Work request = Find every line below with "requirements" in it and give only how many there are.

[Source texts of formatted documents]
BEGIN
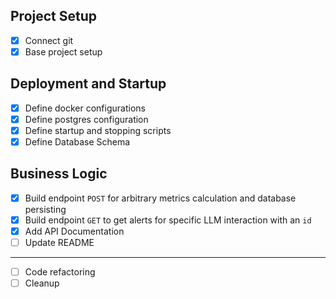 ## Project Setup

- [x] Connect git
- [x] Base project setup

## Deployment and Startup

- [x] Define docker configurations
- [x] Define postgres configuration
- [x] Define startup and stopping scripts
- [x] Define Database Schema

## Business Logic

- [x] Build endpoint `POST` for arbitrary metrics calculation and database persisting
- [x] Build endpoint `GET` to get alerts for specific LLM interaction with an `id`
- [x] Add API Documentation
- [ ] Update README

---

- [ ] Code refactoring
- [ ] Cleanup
END
BEGIN
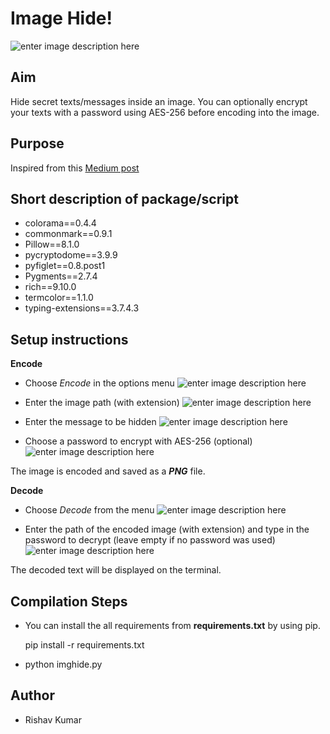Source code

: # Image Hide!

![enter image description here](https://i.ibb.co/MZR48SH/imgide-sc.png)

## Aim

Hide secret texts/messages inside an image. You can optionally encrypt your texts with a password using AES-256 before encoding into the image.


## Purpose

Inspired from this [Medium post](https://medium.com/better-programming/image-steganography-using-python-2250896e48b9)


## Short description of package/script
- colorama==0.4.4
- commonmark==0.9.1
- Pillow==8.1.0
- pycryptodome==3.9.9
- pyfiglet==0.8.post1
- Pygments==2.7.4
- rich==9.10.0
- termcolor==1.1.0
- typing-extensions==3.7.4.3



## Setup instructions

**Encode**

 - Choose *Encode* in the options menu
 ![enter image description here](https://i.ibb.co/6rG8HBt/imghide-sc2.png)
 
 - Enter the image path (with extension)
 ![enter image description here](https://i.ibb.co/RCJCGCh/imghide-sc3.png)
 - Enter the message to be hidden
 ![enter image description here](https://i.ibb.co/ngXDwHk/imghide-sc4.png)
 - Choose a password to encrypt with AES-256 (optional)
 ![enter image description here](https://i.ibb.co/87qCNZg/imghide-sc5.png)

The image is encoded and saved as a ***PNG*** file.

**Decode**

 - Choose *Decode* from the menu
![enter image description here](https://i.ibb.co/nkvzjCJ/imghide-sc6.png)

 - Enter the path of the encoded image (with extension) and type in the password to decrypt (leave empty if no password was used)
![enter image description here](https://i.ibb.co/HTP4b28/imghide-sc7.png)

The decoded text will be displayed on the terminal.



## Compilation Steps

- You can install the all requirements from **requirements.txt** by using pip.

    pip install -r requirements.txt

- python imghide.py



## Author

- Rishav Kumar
END
Response below = 2